Input records:
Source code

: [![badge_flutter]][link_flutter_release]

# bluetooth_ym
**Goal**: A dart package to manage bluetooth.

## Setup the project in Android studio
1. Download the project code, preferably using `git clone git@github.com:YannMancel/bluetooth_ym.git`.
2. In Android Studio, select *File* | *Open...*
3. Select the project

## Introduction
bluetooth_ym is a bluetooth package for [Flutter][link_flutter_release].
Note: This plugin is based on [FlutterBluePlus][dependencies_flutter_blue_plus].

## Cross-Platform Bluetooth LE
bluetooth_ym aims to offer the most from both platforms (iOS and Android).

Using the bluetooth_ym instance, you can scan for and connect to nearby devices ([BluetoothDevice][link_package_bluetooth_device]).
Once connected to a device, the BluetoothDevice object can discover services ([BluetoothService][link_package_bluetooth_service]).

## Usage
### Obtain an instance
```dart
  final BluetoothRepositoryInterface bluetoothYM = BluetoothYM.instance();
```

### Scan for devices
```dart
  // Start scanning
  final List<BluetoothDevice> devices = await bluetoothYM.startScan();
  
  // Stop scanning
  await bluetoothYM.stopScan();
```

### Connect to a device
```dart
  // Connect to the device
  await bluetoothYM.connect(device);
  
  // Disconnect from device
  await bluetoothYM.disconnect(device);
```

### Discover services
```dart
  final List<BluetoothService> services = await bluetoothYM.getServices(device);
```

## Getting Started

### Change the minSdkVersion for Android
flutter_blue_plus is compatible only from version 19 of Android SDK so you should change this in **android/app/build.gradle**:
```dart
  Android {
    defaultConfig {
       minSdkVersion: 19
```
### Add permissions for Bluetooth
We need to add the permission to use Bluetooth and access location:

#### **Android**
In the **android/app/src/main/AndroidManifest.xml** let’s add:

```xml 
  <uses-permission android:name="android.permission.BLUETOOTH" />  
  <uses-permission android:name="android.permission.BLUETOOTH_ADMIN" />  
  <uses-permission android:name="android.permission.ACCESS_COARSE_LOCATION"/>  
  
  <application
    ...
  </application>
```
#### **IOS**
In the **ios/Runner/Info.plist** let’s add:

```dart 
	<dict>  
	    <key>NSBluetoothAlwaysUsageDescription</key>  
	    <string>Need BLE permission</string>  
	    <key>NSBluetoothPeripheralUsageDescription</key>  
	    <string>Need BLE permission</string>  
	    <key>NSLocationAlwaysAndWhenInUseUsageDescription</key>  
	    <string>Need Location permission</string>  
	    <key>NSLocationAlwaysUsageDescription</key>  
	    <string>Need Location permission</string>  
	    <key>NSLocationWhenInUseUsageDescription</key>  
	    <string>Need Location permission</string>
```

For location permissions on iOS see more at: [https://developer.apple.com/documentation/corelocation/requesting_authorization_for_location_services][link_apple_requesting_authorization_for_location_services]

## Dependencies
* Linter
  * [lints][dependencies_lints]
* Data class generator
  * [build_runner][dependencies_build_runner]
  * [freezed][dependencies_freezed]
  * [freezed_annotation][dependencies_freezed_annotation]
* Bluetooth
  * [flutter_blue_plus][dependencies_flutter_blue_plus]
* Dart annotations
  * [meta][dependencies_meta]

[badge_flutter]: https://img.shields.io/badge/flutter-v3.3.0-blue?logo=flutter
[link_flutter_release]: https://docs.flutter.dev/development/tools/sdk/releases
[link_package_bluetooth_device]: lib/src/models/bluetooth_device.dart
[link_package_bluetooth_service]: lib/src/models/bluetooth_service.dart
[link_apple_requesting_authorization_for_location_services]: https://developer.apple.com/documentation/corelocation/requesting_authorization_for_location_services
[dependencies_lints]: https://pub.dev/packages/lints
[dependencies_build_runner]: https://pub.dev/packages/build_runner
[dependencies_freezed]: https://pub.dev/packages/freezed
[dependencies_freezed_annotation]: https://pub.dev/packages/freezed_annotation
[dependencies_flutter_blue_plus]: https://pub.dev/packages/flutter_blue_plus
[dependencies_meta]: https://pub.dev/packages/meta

Problem details: Every line that contains the string "minSdkVersion" should be copied from the records.

Task answer:
### Change the minSdkVersion for Android
       minSdkVersion: 19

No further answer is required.